Her flats were dressed in street debris and fresh slush; she breathlessly ran to the one of the last phone booths in the city. The call couldn’t be made on her phone; he would see the number on next month’s bill. With a practiced subtlety, she slipped into the booth and punched out a phone number she unintentionally had memorized. After a brief exchange of private words and information, she hung up and made her way down West Street, the sun shone and the slush on the heels of her shoes began to melt away.
The motel was dirty from the previous occupants: red Solo cups littered the bathroom counter, a smell so sickening emanated from the air vent underneath the window, and the television was still on.
She wasn’t nervous because nothing fazed her anymore. The magic of excited anticipation left her like her dad did decades ago; it was sad but there was nothing anybody could do about it. She referred to her condition as “jaded”.
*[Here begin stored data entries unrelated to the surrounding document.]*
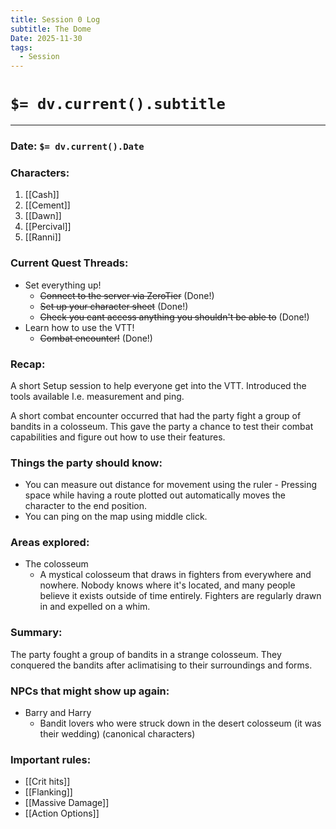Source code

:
 ```yaml
---
title: Session 0 Log
subtitle: The Dome
Date: 2025-11-30
tags:
  - Session
---
```

# `$= dv.current().subtitle`
---
### Date: `$= dv.current().Date`

### Characters:

1. [[Cash]]
2. [[Cement]]
3. [[Dawn]]
4. [[Percival]]
5. [[Ranni]]

### Current Quest Threads:

- Set everything up!
	- ~~Connect to the server via ZeroTier~~ (Done!)
	- ~~Set up your character sheet~~ (Done!)
	- ~~Check you cant access anything you shouldn't be able to~~ (Done!)
- Learn how to use the VTT!
	- ~~Combat encounter!~~ (Done!)

### Recap:

A short Setup session to help everyone get into the VTT. Introduced the tools available I.e. measurement and ping. 

A short combat encounter occurred that had the party fight a group of bandits in a colosseum. This gave the party a chance to test their combat capabilities and figure out how to use their features.

### Things the party should know:

- You can measure out distance for movement using the ruler - Pressing space while having a route plotted out automatically moves the character to the end position.
- You can ping on the map using middle click. 

### Areas explored:

- The colosseum
	- A mystical colosseum that draws in fighters from everywhere and nowhere. Nobody knows where it's located, and many people believe it exists outside of time entirely. Fighters are regularly drawn in and expelled on a whim. 

### Summary:

The party fought a group of bandits in a strange colosseum. They conquered the bandits after aclimatising to their surroundings and forms. 

### NPCs that might show up again:

- Barry and Harry
	- Bandit lovers who were struck down in the desert colosseum (it was their wedding) (canonical characters)

### Important rules:

- [[Crit hits]]
- [[Flanking]]
- [[Massive Damage]]
- [[Action Options]]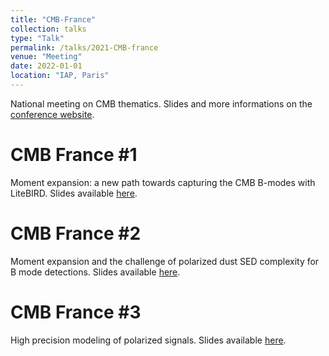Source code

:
 ```yaml
---
title: "CMB-France"
collection: talks
type: "Talk"
permalink: /talks/2021-CMB-france
venue: "Meeting"
date: 2022-01-01
location: "IAP, Paris"
---
```

National meeting on CMB thematics. Slides and more informations on the [conference website](https://cmb-france.cnrs.fr).

CMB France #1
========
Moment expansion: a new path towards capturing the CMB B-modes with LiteBIRD. Slides available [here](https://indico.in2p3.fr/event/24217/timetable/#20210603.detailed).

CMB France #2
========
Moment expansion and the challenge of polarized dust SED complexity for B mode detections. Slides available [here](https://indico.in2p3.fr/event/25032/timetable/#20211116.detailed).

CMB France #3
========
High precision modeling of polarized signals. Slides available [here](https://indico.in2p3.fr/event/27238/timetable/#20220621.detailed).
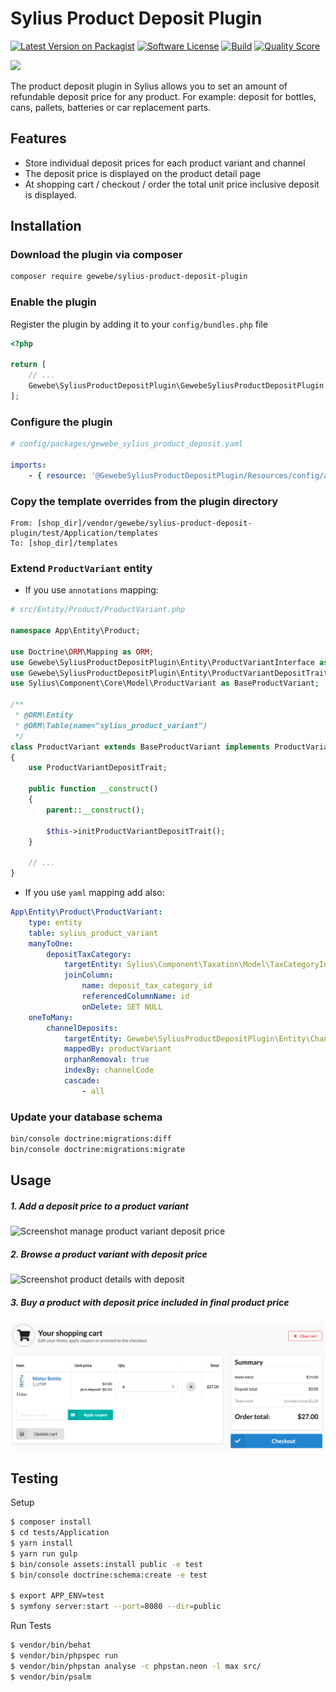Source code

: # Sylius Product Deposit Plugin

[![Latest Version on Packagist][ico-version]][link-packagist]
[![Software License][ico-license]](LICENSE)
[![Build][ico-build]][link-build]
[![Quality Score][ico-code-quality]][link-code-quality]

<a href="https://sylius.com/plugins/" target="_blank"><img src="https://sylius.com/assets/badge-approved-by-sylius.png" width="100"></a>

The product deposit plugin in Sylius allows you to set an amount of refundable deposit price for any product. 
For example: deposit for bottles, cans, pallets, batteries or car replacement parts.

## Features
 * Store individual deposit prices for each product variant and channel
 * The deposit price is displayed on the product detail page
 * At shopping cart / checkout / order the total unit price inclusive deposit is displayed.

## Installation

### Download the plugin via composer
```bash
composer require gewebe/sylius-product-deposit-plugin
```

### Enable the plugin
Register the plugin by adding it to your `config/bundles.php` file

```php
<?php

return [
    // ...
    Gewebe\SyliusProductDepositPlugin\GewebeSyliusProductDepositPlugin::class => ['all' => true],
];
```

### Configure the plugin

```yaml
# config/packages/gewebe_sylius_product_deposit.yaml

imports:
    - { resource: '@GewebeSyliusProductDepositPlugin/Resources/config/app/config.yml'}
```

### Copy the template overrides from the plugin directory
```
From: [shop_dir]/vendor/gewebe/sylius-product-deposit-plugin/test/Application/templates
To: [shop_dir]/templates
```

### Extend `ProductVariant` entity

- If you use `annotations` mapping:

```php
# src/Entity/Product/ProductVariant.php

namespace App\Entity\Product;

use Doctrine\ORM\Mapping as ORM;
use Gewebe\SyliusProductDepositPlugin\Entity\ProductVariantInterface as ProductVariantDepositInterface;
use Gewebe\SyliusProductDepositPlugin\Entity\ProductVariantDepositTrait;
use Sylius\Component\Core\Model\ProductVariant as BaseProductVariant;

/**
 * @ORM\Entity
 * @ORM\Table(name="sylius_product_variant")
 */
class ProductVariant extends BaseProductVariant implements ProductVariantDepositInterface
{
    use ProductVariantDepositTrait;

    public function __construct()
    {
        parent::__construct();

        $this->initProductVariantDepositTrait();
    }

    // ...
}
```

- If you use `yaml` mapping add also:

```yaml
App\Entity\Product\ProductVariant:
    type: entity
    table: sylius_product_variant
    manyToOne:
        depositTaxCategory:
            targetEntity: Sylius\Component\Taxation\Model\TaxCategoryInterface
            joinColumn:
                name: deposit_tax_category_id
                referencedColumnName: id
                onDelete: SET NULL
    oneToMany:
        channelDeposits:
            targetEntity: Gewebe\SyliusProductDepositPlugin\Entity\ChannelDepositInterface
            mappedBy: productVariant
            orphanRemoval: true
            indexBy: channelCode
            cascade:
                - all
```

### Update your database schema

```bash
bin/console doctrine:migrations:diff
bin/console doctrine:migrations:migrate
```

## Usage

##### 1. Add a deposit price to a product variant
![Screenshot manage product variant deposit price](docs/images/manage_product_variant_deposit.png)

##### 2. Browse a product variant with deposit price
![Screenshot product details with deposit](docs/images/product_details.png)

##### 3. Buy a product with deposit price included in final product price
![Screenshot shopping cart with deposit](docs/images/shopping_cart.png)

## Testing

Setup
```bash
$ composer install
$ cd tests/Application
$ yarn install
$ yarn run gulp
$ bin/console assets:install public -e test
$ bin/console doctrine:schema:create -e test

$ export APP_ENV=test
$ symfony server:start --port=8080 --dir=public
```

Run Tests
```bash
$ vendor/bin/behat
$ vendor/bin/phpspec run
$ vendor/bin/phpstan analyse -c phpstan.neon -l max src/
$ vendor/bin/psalm
```

[ico-version]: https://img.shields.io/packagist/v/gewebe/sylius-product-deposit-plugin.svg?style=flat-square
[ico-license]: https://img.shields.io/badge/license-MIT-brightgreen.svg?style=flat-square
[ico-code-quality]: https://img.shields.io/scrutinizer/g/gewebe/SyliusProductDepositPlugin.svg?style=flat-square
[ico-build]: https://github.com/gewebe/SyliusProductDepositPlugin/actions/workflows/build.yml/badge.svg

[link-packagist]: https://packagist.org/packages/gewebe/sylius-product-deposit-plugin
[link-code-quality]: https://scrutinizer-ci.com/g/gewebe/SyliusProductDepositPlugin
[link-build]: https://github.com/gewebe/SyliusProductDepositPlugin/actions/workflows/build.yml
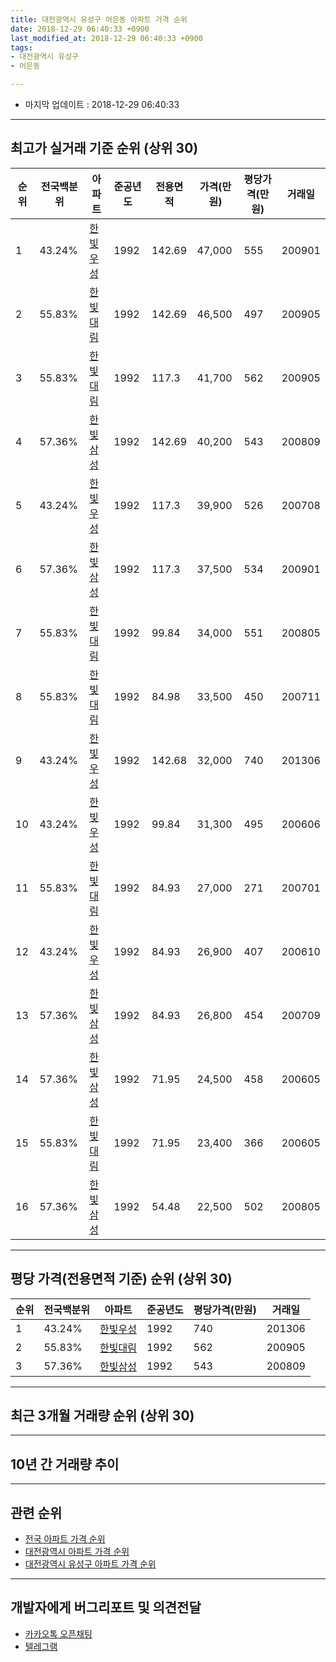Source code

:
```yaml
---
title: 대전광역시 유성구 어은동 아파트 가격 순위
date: 2018-12-29 06:40:33 +0900
last_modified_at: 2018-12-29 06:40:33 +0900
tags:
- 대전광역시 유성구
- 어은동

---
```


* 마지막 업데이트 : 2018-12-29 06:40:33

---

## 최고가 실거래 기준 순위 (상위 30)


|순위|전국백분위|아파트|준공년도|전용면적|가격(만원)|평당가격(만원)|거래일|
|---|---|---|---|---|---|---|---|
|1|43.24%|[한빛우성](https://search.naver.com/search.naver?query=%EB%8C%80%EC%A0%84%EA%B4%91%EC%97%AD%EC%8B%9C+%EC%9C%A0%EC%84%B1%EA%B5%AC+%EC%96%B4%EC%9D%80%EB%8F%99+%ED%95%9C%EB%B9%9B%EC%9A%B0%EC%84%B1)|1992|142.69|47,000|555|200901|
|2|55.83%|[한빛대림](https://search.naver.com/search.naver?query=%EB%8C%80%EC%A0%84%EA%B4%91%EC%97%AD%EC%8B%9C+%EC%9C%A0%EC%84%B1%EA%B5%AC+%EC%96%B4%EC%9D%80%EB%8F%99+%ED%95%9C%EB%B9%9B%EB%8C%80%EB%A6%BC)|1992|142.69|46,500|497|200905|
|3|55.83%|[한빛대림](https://search.naver.com/search.naver?query=%EB%8C%80%EC%A0%84%EA%B4%91%EC%97%AD%EC%8B%9C+%EC%9C%A0%EC%84%B1%EA%B5%AC+%EC%96%B4%EC%9D%80%EB%8F%99+%ED%95%9C%EB%B9%9B%EB%8C%80%EB%A6%BC)|1992|117.3|41,700|562|200905|
|4|57.36%|[한빛삼성](https://search.naver.com/search.naver?query=%EB%8C%80%EC%A0%84%EA%B4%91%EC%97%AD%EC%8B%9C+%EC%9C%A0%EC%84%B1%EA%B5%AC+%EC%96%B4%EC%9D%80%EB%8F%99+%ED%95%9C%EB%B9%9B%EC%82%BC%EC%84%B1)|1992|142.69|40,200|543|200809|
|5|43.24%|[한빛우성](https://search.naver.com/search.naver?query=%EB%8C%80%EC%A0%84%EA%B4%91%EC%97%AD%EC%8B%9C+%EC%9C%A0%EC%84%B1%EA%B5%AC+%EC%96%B4%EC%9D%80%EB%8F%99+%ED%95%9C%EB%B9%9B%EC%9A%B0%EC%84%B1)|1992|117.3|39,900|526|200708|
|6|57.36%|[한빛삼성](https://search.naver.com/search.naver?query=%EB%8C%80%EC%A0%84%EA%B4%91%EC%97%AD%EC%8B%9C+%EC%9C%A0%EC%84%B1%EA%B5%AC+%EC%96%B4%EC%9D%80%EB%8F%99+%ED%95%9C%EB%B9%9B%EC%82%BC%EC%84%B1)|1992|117.3|37,500|534|200901|
|7|55.83%|[한빛대림](https://search.naver.com/search.naver?query=%EB%8C%80%EC%A0%84%EA%B4%91%EC%97%AD%EC%8B%9C+%EC%9C%A0%EC%84%B1%EA%B5%AC+%EC%96%B4%EC%9D%80%EB%8F%99+%ED%95%9C%EB%B9%9B%EB%8C%80%EB%A6%BC)|1992|99.84|34,000|551|200805|
|8|55.83%|[한빛대림](https://search.naver.com/search.naver?query=%EB%8C%80%EC%A0%84%EA%B4%91%EC%97%AD%EC%8B%9C+%EC%9C%A0%EC%84%B1%EA%B5%AC+%EC%96%B4%EC%9D%80%EB%8F%99+%ED%95%9C%EB%B9%9B%EB%8C%80%EB%A6%BC)|1992|84.98|33,500|450|200711|
|9|43.24%|[한빛우성](https://search.naver.com/search.naver?query=%EB%8C%80%EC%A0%84%EA%B4%91%EC%97%AD%EC%8B%9C+%EC%9C%A0%EC%84%B1%EA%B5%AC+%EC%96%B4%EC%9D%80%EB%8F%99+%ED%95%9C%EB%B9%9B%EC%9A%B0%EC%84%B1)|1992|142.68|32,000|740|201306|
|10|43.24%|[한빛우성](https://search.naver.com/search.naver?query=%EB%8C%80%EC%A0%84%EA%B4%91%EC%97%AD%EC%8B%9C+%EC%9C%A0%EC%84%B1%EA%B5%AC+%EC%96%B4%EC%9D%80%EB%8F%99+%ED%95%9C%EB%B9%9B%EC%9A%B0%EC%84%B1)|1992|99.84|31,300|495|200606|
|11|55.83%|[한빛대림](https://search.naver.com/search.naver?query=%EB%8C%80%EC%A0%84%EA%B4%91%EC%97%AD%EC%8B%9C+%EC%9C%A0%EC%84%B1%EA%B5%AC+%EC%96%B4%EC%9D%80%EB%8F%99+%ED%95%9C%EB%B9%9B%EB%8C%80%EB%A6%BC)|1992|84.93|27,000|271|200701|
|12|43.24%|[한빛우성](https://search.naver.com/search.naver?query=%EB%8C%80%EC%A0%84%EA%B4%91%EC%97%AD%EC%8B%9C+%EC%9C%A0%EC%84%B1%EA%B5%AC+%EC%96%B4%EC%9D%80%EB%8F%99+%ED%95%9C%EB%B9%9B%EC%9A%B0%EC%84%B1)|1992|84.93|26,900|407|200610|
|13|57.36%|[한빛삼성](https://search.naver.com/search.naver?query=%EB%8C%80%EC%A0%84%EA%B4%91%EC%97%AD%EC%8B%9C+%EC%9C%A0%EC%84%B1%EA%B5%AC+%EC%96%B4%EC%9D%80%EB%8F%99+%ED%95%9C%EB%B9%9B%EC%82%BC%EC%84%B1)|1992|84.93|26,800|454|200709|
|14|57.36%|[한빛삼성](https://search.naver.com/search.naver?query=%EB%8C%80%EC%A0%84%EA%B4%91%EC%97%AD%EC%8B%9C+%EC%9C%A0%EC%84%B1%EA%B5%AC+%EC%96%B4%EC%9D%80%EB%8F%99+%ED%95%9C%EB%B9%9B%EC%82%BC%EC%84%B1)|1992|71.95|24,500|458|200605|
|15|55.83%|[한빛대림](https://search.naver.com/search.naver?query=%EB%8C%80%EC%A0%84%EA%B4%91%EC%97%AD%EC%8B%9C+%EC%9C%A0%EC%84%B1%EA%B5%AC+%EC%96%B4%EC%9D%80%EB%8F%99+%ED%95%9C%EB%B9%9B%EB%8C%80%EB%A6%BC)|1992|71.95|23,400|366|200605|
|16|57.36%|[한빛삼성](https://search.naver.com/search.naver?query=%EB%8C%80%EC%A0%84%EA%B4%91%EC%97%AD%EC%8B%9C+%EC%9C%A0%EC%84%B1%EA%B5%AC+%EC%96%B4%EC%9D%80%EB%8F%99+%ED%95%9C%EB%B9%9B%EC%82%BC%EC%84%B1)|1992|54.48|22,500|502|200805|


---

## 평당 가격(전용면적 기준) 순위 (상위 30)


|순위|전국백분위|아파트|준공년도|평당가격(만원)|거래일|
|---|---|---|---|---|---|
|1|43.24%|[한빛우성](https://search.naver.com/search.naver?query=%EB%8C%80%EC%A0%84%EA%B4%91%EC%97%AD%EC%8B%9C+%EC%9C%A0%EC%84%B1%EA%B5%AC+%EC%96%B4%EC%9D%80%EB%8F%99+%ED%95%9C%EB%B9%9B%EC%9A%B0%EC%84%B1)|1992|740|201306|
|2|55.83%|[한빛대림](https://search.naver.com/search.naver?query=%EB%8C%80%EC%A0%84%EA%B4%91%EC%97%AD%EC%8B%9C+%EC%9C%A0%EC%84%B1%EA%B5%AC+%EC%96%B4%EC%9D%80%EB%8F%99+%ED%95%9C%EB%B9%9B%EB%8C%80%EB%A6%BC)|1992|562|200905|
|3|57.36%|[한빛삼성](https://search.naver.com/search.naver?query=%EB%8C%80%EC%A0%84%EA%B4%91%EC%97%AD%EC%8B%9C+%EC%9C%A0%EC%84%B1%EA%B5%AC+%EC%96%B4%EC%9D%80%EB%8F%99+%ED%95%9C%EB%B9%9B%EC%82%BC%EC%84%B1)|1992|543|200809|


---

## 최근 3개월 거래량 순위 (상위 30)


<div style="width:100%;">
    <canvas id="deal_count_ranking" height="250"></canvas>
</div>


<script>
new Chart(document.getElementById("deal_count_ranking"), {
    type: 'horizontalBar',
    data: {
        labels: ['한빛대림', '한빛우성', '한빛삼성'],
        datasets: [{
            label: '실거래 수',
            data: [33, 24, 12],
            borderColor: "rgba(255, 0, 128, 1)",
            backgroundColor: "rgba(255, 0, 128, 0.5)",
            fill: false,
        }]
    },
    options: {
        responsive: true,
        title: {
            display: true,
            text: '최근 3개월 거래량 순위'
        },
        tooltips: {
            mode: 'index',
            intersect: false,
            callbacks: {
                title: function(tooltipItems, data) {
                    return "실거래 수:";
                },
                label: function(tooltipItem, data) {
                    return data.labels[tooltipItem.index] + ": " + tooltipItem.xLabel;
                }
            }
        },
        hover: {
            mode: 'nearest',
            intersect: true
        },
        scales: {
            xAxes: [{
                display: true,
                scaleLabel: {
                    display: true,
                    labelString: '실거래 수'
                },
                ticks: {
                    suggestedMin: 0,
                }
            }],
            yAxes: [{
                display: true,
                ticks: {
                    autoSkip: false,
                    callback: function(value, index, values) {
                        if (value.length > 15)
                            return value.substr(0, 13) + "...";
                        else
                            return value;
                    }
                },
                scaleLabel: {
                    display: false,
                }
            }]
        }
    }
});

</script>


---

## 10년 간 거래량 추이


<div style="width:100%;">
    <canvas id="deal_progress" height="250"></canvas>
</div>

<script>
new Chart(document.getElementById("deal_progress"), {
    type: 'line',
    data: {
        labels: ['200812','200901','200902','200903','200904','200905','200906','200907','200908','200909','200910','200911','200912','201001','201002','201003','201004','201005','201006','201007','201008','201009','201010','201011','201012','201101','201102','201103','201104','201105','201106','201107','201108','201109','201110','201111','201112','201201','201202','201203','201204','201205','201206','201207','201208','201209','201210','201211','201212','201301','201302','201303','201304','201305','201306','201307','201308','201309','201310','201311','201312','201401','201402','201403','201404','201405','201406','201407','201408','201409','201410','201411','201412','201501','201502','201503','201504','201505','201506','201507','201508','201509','201510','201511','201512','201601','201602','201603','201604','201605','201606','201607','201608','201609','201610','201611','201612','201701','201702','201703','201704','201705','201706','201707','201708','201709','201710','201711','201712','201801','201802','201803','201804','201805','201806','201807','201808','201809','201810','201811','201812'],
        datasets: [{
            label: '실거래 수',
            pointRadius: 1,
            data: [12, 20, 16, 20, 24, 25, 32, 22, 25, 33, 30, 20, 19, 29, 19, 18, 25, 12, 14, 18, 12, 14, 26, 40, 30, 17, 22, 24, 12, 30, 12, 19, 13, 15, 18, 9, 11, 18, 19, 16, 9, 7, 17, 12, 8, 9, 9, 21, 17, 19, 17, 16, 19, 12, 17, 14, 7, 11, 19, 22, 29, 19, 18, 23, 13, 8, 7, 13, 13, 17, 20, 7, 15, 19, 14, 17, 16, 19, 13, 6, 12, 17, 27, 12, 16, 21, 9, 20, 18, 13, 18, 18, 15, 32, 30, 22, 18, 14, 16, 16, 24, 22, 15, 18, 10, 16, 17, 24, 23, 24, 9, 28, 9, 17, 11, 10, 18, 22, 39, 21, 9],
            borderColor: "rgba(255, 201, 14, 1)",
            backgroundColor: "rgba(255, 201, 14, 0.5)",
            fill: true,
        }]
    },
    options: {
        responsive: true,
        title: {
            display: true,
            text: '10년간 거래량 추이'
        },
        tooltips: {
            mode: 'index',
            intersect: false,
        },
        hover: {
            mode: 'nearest',
            intersect: true
        },
        scales: {
            xAxes: [{
                display: true,
                scaleLabel: {
                    display: true,
                    labelString: '년/월'
                }
            }],
            yAxes: [{
                display: true,
                ticks: {
                    suggestedMin: 0,
                },
                scaleLabel: {
                    display: true,
                    labelString: '실거래 수'
                }
            }]
        }
    }
});

</script>


---

## 관련 순위

- [전국 아파트 가격 순위](https://inasie.github.io/apt-ranking/전국)
- [대전광역시 아파트 가격 순위](https://inasie.github.io/apt-ranking/대전광역시)
- [대전광역시 유성구 아파트 가격 순위](https://inasie.github.io/apt-ranking/대전광역시-유성구)


---

## 개발자에게 버그리포트 및 의견전달

- [카카오톡 오픈채팅](https://open.kakao.com/o/gLJUAP4)
- [텔레그램](https://t.me/inasie)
The voice on the other end of the phone booth call told her to be ready by 4pm, and she was ready by 4pm. While hastily shutting the curtains and dusting off questionable mold from behind the motel bed’s headboard she thought to herself, “this is probably a stupid idea, like everything else,” but her mind stopped wandering as she heard a knock coming from the outside of the room.
When she was 10, she begged her parents not to throw a surprise party for her, as they were fond of doing so in the past, because of the mere fact that they were disappointing. Surprises were never as beautiful as they were made out to be. Daddy and mommy smiled at their beautiful, curly-haired daughter and completely disregarded her advice. They threw her a party catered with her favorite jelly doughnuts and a piñata filled with lipstick tubes and flashy plastic rings for all the little girls invited. Her heart filled with disdain, she truly hated her parents for this; the doughnuts, the games, the friends, and none of it was as fun as they promised it would be. She ate potato chips in the guest bedroom, alone, that day. She never told anyone her real birth date after that horrible party, she didn’t want to endure yet another upsetting surprise.
A tanned, toned body accompanied the voice behind the door. The man murmured a quick hello and asked what she needed from him. “Make me feel good just this last time,” is all she said before he unbuttoned his shirt, then hers, and slowly slid his fingers underneath the zipper of her jeans. She had felt this before: the quick to come, quick to go intensity releasing after months of pent-up tension. It felt alright but she needed more. Without knowing exactly what it entailed, she guided his other hand to her collarbone and motioned him to wrap his fingers around her neck. It was gentle and loving but she didn’t feel much. “Tighter,” and the man squeezed a little harder. The dreamy dizziness left her in a limbo, she felt colors and smelled light. Flashbacks of him confessing his love, her promotion within a company she actually enjoyed working for, the two of them eager to start planning their family made her feel light headed; she was content for a moment but she was thirsty for more. “Tighter, please,” and without apprehension the man squeezed her fragile neck, a vein started turning purple as her face fell pale. She gasped for breath and violently shuddered. The happy memories, the sad memories, the repressed memories, the forgettable memories, they all rushed back to her. Waves of emotion drowned her in an overwhelming riptide; she was drowning and didn’t have the willpower to swim. She felt salty tears staining her cheeks, she hadn’t cried since her rapist’s trial. She recovered a soft memory of her younger brother graduating college two seasons ago, it was too late but she was finally proud of him for committing himself to something he loved, something that made him feel alive. As she began to lose consciousness, as she began to realize death was inevitable and only seconds away from snatching her into its merciless tentacles, she felt alive. As she closed her eyes for the last time, she finally felt satisfied.